Source data
══════════

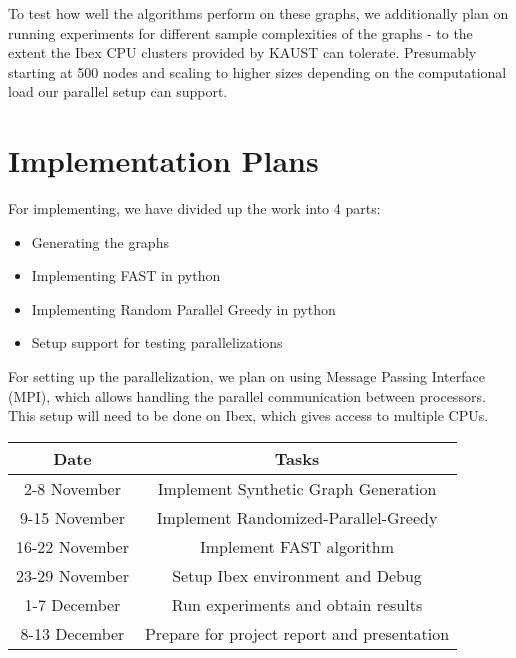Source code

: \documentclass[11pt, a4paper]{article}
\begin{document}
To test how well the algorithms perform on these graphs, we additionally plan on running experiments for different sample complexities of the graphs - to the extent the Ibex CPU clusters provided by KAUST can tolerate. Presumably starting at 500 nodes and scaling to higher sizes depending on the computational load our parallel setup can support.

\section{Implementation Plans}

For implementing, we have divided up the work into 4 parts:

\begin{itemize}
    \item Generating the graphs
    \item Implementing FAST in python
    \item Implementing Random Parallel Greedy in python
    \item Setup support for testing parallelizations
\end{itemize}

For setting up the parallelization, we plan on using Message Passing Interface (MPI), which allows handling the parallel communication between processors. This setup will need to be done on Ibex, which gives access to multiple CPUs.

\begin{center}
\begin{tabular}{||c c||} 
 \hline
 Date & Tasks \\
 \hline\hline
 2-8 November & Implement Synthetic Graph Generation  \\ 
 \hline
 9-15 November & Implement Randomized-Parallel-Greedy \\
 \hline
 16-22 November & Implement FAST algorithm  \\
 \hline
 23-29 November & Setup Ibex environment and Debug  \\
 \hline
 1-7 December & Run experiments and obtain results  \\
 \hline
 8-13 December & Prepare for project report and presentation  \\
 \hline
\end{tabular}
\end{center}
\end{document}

══════════

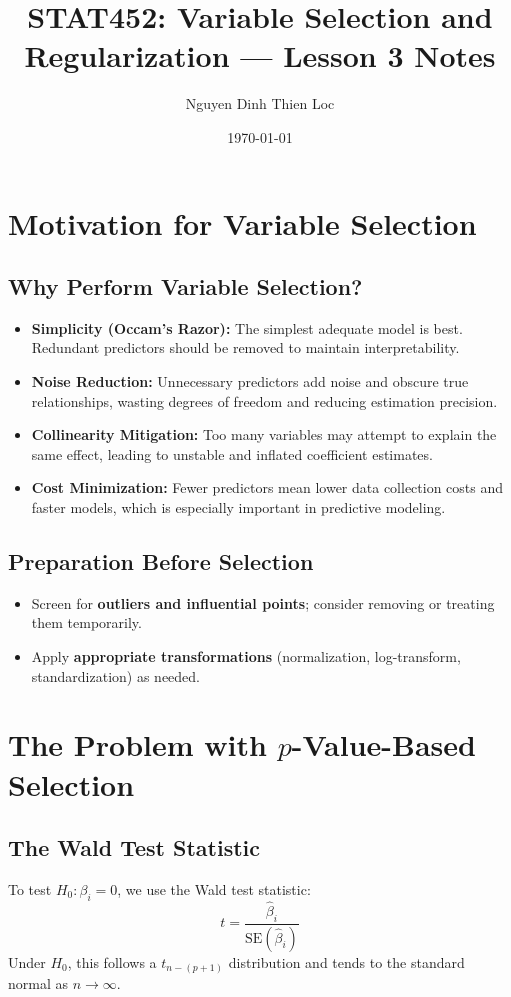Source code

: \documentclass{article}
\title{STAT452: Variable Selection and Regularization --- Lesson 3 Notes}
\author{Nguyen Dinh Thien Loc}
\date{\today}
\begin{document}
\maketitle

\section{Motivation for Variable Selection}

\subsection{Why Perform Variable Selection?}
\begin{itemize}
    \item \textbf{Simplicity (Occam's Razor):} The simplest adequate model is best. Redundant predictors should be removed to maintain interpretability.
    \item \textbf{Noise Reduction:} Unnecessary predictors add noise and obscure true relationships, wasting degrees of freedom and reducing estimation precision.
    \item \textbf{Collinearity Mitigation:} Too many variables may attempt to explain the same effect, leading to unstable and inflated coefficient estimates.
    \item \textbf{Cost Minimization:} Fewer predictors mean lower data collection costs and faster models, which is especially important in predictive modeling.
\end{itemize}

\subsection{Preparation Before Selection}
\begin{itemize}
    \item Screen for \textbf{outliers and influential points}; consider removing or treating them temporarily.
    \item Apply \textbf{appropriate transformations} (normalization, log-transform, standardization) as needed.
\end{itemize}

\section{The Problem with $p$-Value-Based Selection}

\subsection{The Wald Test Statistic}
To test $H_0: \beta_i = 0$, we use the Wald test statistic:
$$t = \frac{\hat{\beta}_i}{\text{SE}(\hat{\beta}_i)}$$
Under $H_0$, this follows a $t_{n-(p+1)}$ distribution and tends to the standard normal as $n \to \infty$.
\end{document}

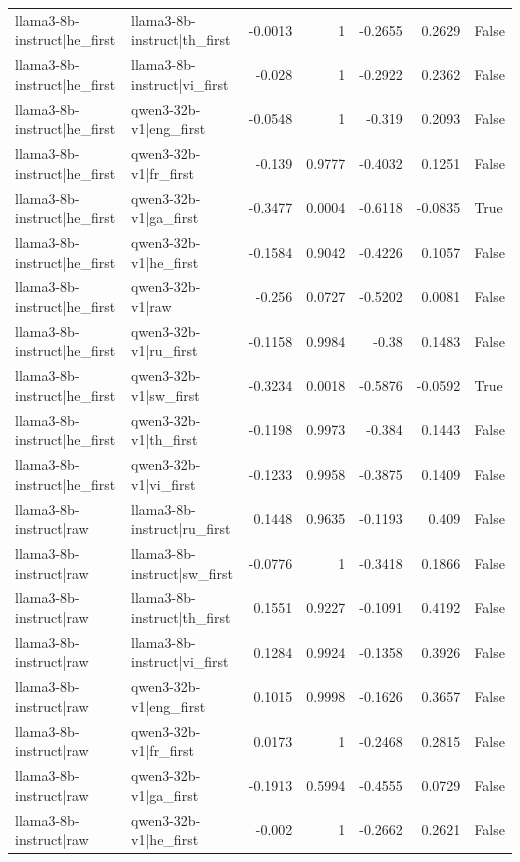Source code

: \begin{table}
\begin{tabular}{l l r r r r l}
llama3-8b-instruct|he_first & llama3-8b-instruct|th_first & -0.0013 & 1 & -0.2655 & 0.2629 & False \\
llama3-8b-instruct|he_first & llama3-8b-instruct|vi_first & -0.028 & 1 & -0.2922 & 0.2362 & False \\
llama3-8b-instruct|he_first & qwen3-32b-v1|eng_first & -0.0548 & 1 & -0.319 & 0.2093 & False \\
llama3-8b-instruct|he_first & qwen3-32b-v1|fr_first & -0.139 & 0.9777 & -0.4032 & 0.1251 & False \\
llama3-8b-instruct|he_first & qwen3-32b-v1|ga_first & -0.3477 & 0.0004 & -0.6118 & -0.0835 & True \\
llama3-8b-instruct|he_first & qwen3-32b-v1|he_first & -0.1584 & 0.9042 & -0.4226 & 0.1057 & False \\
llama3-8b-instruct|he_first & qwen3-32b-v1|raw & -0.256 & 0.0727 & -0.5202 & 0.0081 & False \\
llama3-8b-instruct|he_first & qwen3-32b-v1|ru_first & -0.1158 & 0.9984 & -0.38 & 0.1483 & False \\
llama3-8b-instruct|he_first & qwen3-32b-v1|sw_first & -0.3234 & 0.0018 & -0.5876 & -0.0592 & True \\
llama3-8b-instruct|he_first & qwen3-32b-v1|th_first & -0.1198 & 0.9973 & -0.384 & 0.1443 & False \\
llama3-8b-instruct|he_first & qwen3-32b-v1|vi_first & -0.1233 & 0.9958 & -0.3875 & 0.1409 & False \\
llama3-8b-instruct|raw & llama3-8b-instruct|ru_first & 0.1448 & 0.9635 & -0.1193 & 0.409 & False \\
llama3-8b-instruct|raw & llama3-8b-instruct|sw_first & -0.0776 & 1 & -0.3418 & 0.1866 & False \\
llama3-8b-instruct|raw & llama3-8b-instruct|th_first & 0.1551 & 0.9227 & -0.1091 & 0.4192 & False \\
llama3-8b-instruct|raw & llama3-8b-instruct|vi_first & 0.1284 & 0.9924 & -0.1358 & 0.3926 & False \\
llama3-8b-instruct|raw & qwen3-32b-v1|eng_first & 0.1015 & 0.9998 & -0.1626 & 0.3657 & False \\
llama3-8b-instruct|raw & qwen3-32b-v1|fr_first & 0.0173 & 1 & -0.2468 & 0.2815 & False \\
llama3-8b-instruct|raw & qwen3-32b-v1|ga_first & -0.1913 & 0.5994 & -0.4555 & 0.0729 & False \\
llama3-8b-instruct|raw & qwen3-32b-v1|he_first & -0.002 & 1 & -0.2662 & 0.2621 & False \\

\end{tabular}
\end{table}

══════════

**EXERCISE DIRECTIONS**
Lines in the records above that carry the word "Wald" are to be located and copied.

**RESULT FOR THIS TASK**
\subsection{The Wald Test Statistic}
To test $H_0: \beta_i = 0$, we use the Wald test statistic:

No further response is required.